In response to your letter, Mr. Doe is suffering from a depressive disorder.  Part of the symptom complex of the depressive disorder is insomnia: Mr. Doe has difficulty falling and staying asleep without his dog.  When he is unable to get a good night’s rest, his cognitive functioning (directing attention, concentrating, and decision-making) also becomes impaired.

His diagnosis is based on criteria from the Diagnostic and Statistical Manual of Mental Disorders, 4th Edition, published by the American Psychiatric Association.  As a duly-licensed psychotherapist in Florida, my scope of practice includes diagnosis and treatment of mental, emotional, and cognitive disorders.

Should you have any questions, please feel free to contact me by email or telephone.

Best Regards, Dr.

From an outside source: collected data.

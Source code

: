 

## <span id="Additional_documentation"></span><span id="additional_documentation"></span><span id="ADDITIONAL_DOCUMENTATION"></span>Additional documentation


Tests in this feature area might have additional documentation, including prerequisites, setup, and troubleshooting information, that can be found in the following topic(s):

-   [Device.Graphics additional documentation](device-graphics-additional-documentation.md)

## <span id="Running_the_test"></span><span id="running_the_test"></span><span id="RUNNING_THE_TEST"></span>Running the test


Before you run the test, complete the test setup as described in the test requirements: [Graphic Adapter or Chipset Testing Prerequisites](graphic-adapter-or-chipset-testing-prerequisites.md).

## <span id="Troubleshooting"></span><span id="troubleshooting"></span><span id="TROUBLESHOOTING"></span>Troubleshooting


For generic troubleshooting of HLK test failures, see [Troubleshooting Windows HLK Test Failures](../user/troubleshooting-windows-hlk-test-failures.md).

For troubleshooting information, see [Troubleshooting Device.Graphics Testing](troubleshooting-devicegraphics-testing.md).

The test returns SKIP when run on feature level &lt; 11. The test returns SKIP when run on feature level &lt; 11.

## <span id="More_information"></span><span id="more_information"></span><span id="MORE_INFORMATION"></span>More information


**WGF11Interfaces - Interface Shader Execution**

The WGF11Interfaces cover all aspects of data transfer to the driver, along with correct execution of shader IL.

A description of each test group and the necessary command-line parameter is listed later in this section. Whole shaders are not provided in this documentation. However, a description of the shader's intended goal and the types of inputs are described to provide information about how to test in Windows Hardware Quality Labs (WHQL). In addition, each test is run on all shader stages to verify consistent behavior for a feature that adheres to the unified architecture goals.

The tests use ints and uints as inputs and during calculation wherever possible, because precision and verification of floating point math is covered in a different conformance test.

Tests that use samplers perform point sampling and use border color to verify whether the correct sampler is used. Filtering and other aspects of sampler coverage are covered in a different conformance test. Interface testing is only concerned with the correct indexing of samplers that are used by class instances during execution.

So-and-So”

Now that’s a practiced, very clever doctor!  He has alleged a condition that clearly impairs life functions–sleeping and cognitive functioning both qualify.  So the person is legally handicapped (I know, I know–aren’t we all?).  The doctor is a licensed physician who is treating the patient and entitled to make this diagnosis.  So what’s left?

The only remaining issue is whether a pet requires some special training before being qualified as a “service animal.”  It’s true that, in this case, special training would appear to be lying there like a pillow, and most dogs know how to do that intuitively.  But the case law around the country is extremely varied on whether special training is required.  One court in California stated that the innate qualities of dogs made them uniquely suited to be service animals, and that the only training needed is their natural instinct.  Other courts have required proof of simple obedience classes, and then there are the courts that require service animals to have special training, like guide dogs.  The problem, of course, is that the law is so varied a board would have little idea what would happen in court if they reject the request.  If this request were made in California, for example, there’s almost no question that the association would lose its challenge.  But in other states? Not quite as clear.

So what’s a board to do?  Do you allow the request, understanding that it really treads the edge of what was intended by the law?  Or do you deny the request, knowing that a lawsuit is almost guaranteed, and that, depending on the state, the association could easily lose the case?  It’s a tough call–please sound off in our forums, and we’ll discuss your comments in a future blog–and I’ll let you know what we decided.